Take from the records below each line that holds "label".

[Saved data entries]
***
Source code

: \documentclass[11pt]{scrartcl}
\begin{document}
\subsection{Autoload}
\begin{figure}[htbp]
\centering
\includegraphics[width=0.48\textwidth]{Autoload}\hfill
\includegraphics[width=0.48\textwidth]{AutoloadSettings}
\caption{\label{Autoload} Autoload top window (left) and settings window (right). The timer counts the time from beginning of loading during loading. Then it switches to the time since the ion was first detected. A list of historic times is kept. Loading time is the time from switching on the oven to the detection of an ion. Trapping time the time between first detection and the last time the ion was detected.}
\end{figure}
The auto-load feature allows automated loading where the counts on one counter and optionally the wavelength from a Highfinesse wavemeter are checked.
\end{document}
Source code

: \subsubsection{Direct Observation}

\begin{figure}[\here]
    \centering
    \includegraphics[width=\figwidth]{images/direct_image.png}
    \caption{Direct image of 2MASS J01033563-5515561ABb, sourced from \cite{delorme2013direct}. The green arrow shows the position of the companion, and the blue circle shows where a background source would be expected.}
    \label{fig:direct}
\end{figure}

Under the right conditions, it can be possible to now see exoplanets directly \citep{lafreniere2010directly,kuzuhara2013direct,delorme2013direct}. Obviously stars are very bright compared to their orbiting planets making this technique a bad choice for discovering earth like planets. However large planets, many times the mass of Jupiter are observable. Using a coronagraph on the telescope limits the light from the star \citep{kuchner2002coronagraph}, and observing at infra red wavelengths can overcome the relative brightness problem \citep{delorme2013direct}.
***
> _TASK RESPONSE_
\caption{\label{Autoload} Autoload top window (left) and settings window (right). The timer counts the time from beginning of loading during loading. Then it switches to the time since the ion was first detected. A list of historic times is kept. Loading time is the time from switching on the oven to the detection of an ion. Trapping time the time between first detection and the last time the ion was detected.}
    \label{fig:direct}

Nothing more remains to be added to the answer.